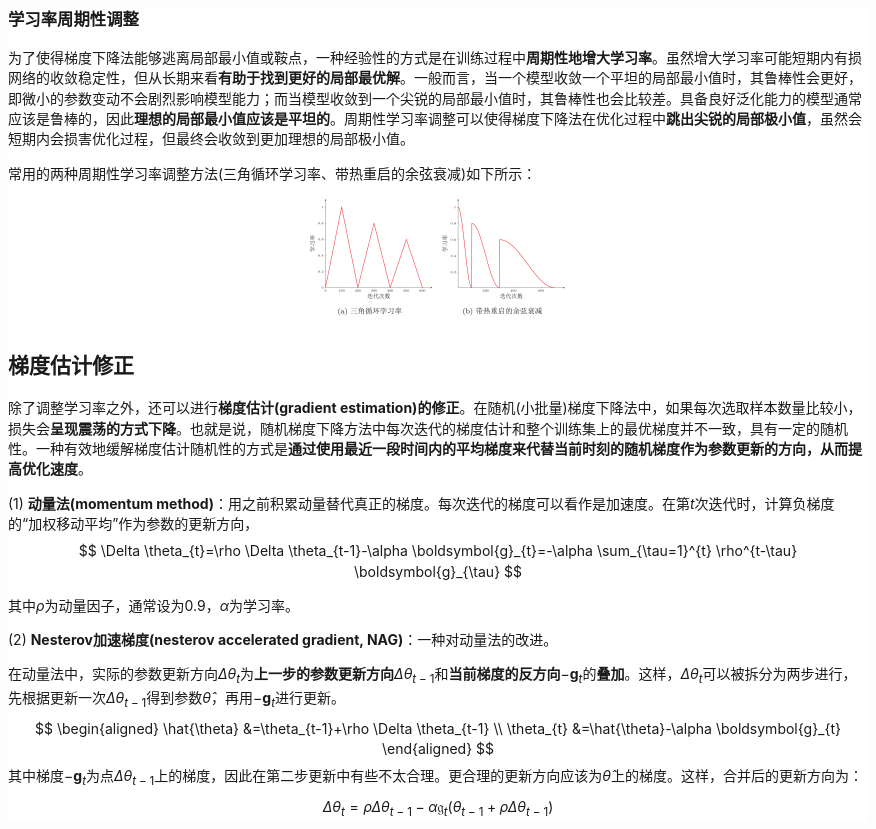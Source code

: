 ### 学习率周期性调整

为了使得梯度下降法能够逃离局部最小值或鞍点，一种经验性的方式是在训练过程中**周期性地增大学习率**。虽然增大学习率可能短期内有损网络的收敛稳定性，但从长期来看**有助于找到更好的局部最优解**。一般而言，当一个模型收敛一个平坦的局部最小值时，其鲁棒性会更好，即微小的参数变动不会剧烈影响模型能力；而当模型收敛到一个尖锐的局部最小值时，其鲁棒性也会比较差。具备良好泛化能力的模型通常应该是鲁棒的，因此**理想的局部最小值应该是平坦的**。周期性学习率调整可以使得梯度下降法在优化过程中**跳出尖锐的局部极小值**，虽然会短期内会损害优化过程，但最终会收敛到更加理想的局部极小值。

常用的两种周期性学习率调整方法(三角循环学习率、带热重启的余弦衰减)如下所示：

<div align="center">
<img src="/Kimages/3/image-20200613205808096.png" style="zoom:25%;" />
</div>


## 梯度估计修正

除了调整学习率之外，还可以进行**梯度估计(gradient estimation)的修正**。在随机(小批量)梯度下降法中，如果每次选取样本数量比较小，损失会**呈现震荡的方式下降**。也就是说，随机梯度下降方法中每次迭代的梯度估计和整个训练集上的最优梯度并不一致，具有一定的随机性。一种有效地缓解梯度估计随机性的方式是**通过使用最近一段时间内的平均梯度来代替当前时刻的随机梯度作为参数更新的方向，从而提高优化速度**。

(1) **动量法(momentum method)**：用之前积累动量替代真正的梯度。每次迭代的梯度可以看作是加速度。在第$t$次迭代时，计算负梯度的“加权移动平均”作为参数的更新方向，
$$
\Delta \theta_{t}=\rho \Delta \theta_{t-1}-\alpha \boldsymbol{g}_{t}=-\alpha \sum_{\tau=1}^{t} \rho^{t-\tau} \boldsymbol{g}_{\tau}
$$


其中$\rho$为动量因子，通常设为0.9，$\alpha$为学习率。

(2) **Nesterov加速梯度(nesterov accelerated gradient, NAG)**：一种对动量法的改进。

在动量法中，实际的参数更新方向$\Delta \theta_t$为**上一步的参数更新方向**$\Delta \theta_{t-1}$和**当前梯度的反方向**$-\boldsymbol g_t$的**叠加**。这样，$\Delta \theta_t$可以被拆分为两步进行，先根据更新一次$\Delta \theta_{t-1}$得到参数$\hat \theta$，再用$-\boldsymbol g_t$进行更新。
$$
\begin{aligned}
\hat{\theta} &=\theta_{t-1}+\rho \Delta \theta_{t-1} \\
\theta_{t} &=\hat{\theta}-\alpha \boldsymbol{g}_{t}
\end{aligned}
$$
其中梯度$-\boldsymbol g_t$为点$\Delta \theta_{t-1}$上的梯度，因此在第二步更新中有些不太合理。更合理的更新方向应该为$\hat \theta$上的梯度。这样，合并后的更新方向为：
$$
\Delta \theta_{t}=\rho \Delta \theta_{t-1}-\alpha \mathfrak{g}_{t}(\theta_{t-1}+\rho \Delta \theta_{t-1})
$$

TASK TO COMPLETE | Copy out each line of the material that holds the word "boldsymbol".

EXERCISE RESULT |
\Delta \theta_{t}=\rho \Delta \theta_{t-1}-\alpha \boldsymbol{g}_{t}=-\alpha \sum_{\tau=1}^{t} \rho^{t-\tau} \boldsymbol{g}_{\tau}
在动量法中，实际的参数更新方向$\Delta \theta_t$为**上一步的参数更新方向**$\Delta \theta_{t-1}$和**当前梯度的反方向**$-\boldsymbol g_t$的**叠加**。这样，$\Delta \theta_t$可以被拆分为两步进行，先根据更新一次$\Delta \theta_{t-1}$得到参数$\hat \theta$，再用$-\boldsymbol g_t$进行更新。
\theta_{t} &=\hat{\theta}-\alpha \boldsymbol{g}_{t}
其中梯度$-\boldsymbol g_t$为点$\Delta \theta_{t-1}$上的梯度，因此在第二步更新中有些不太合理。更合理的更新方向应该为$\hat \theta$上的梯度。这样，合并后的更新方向为：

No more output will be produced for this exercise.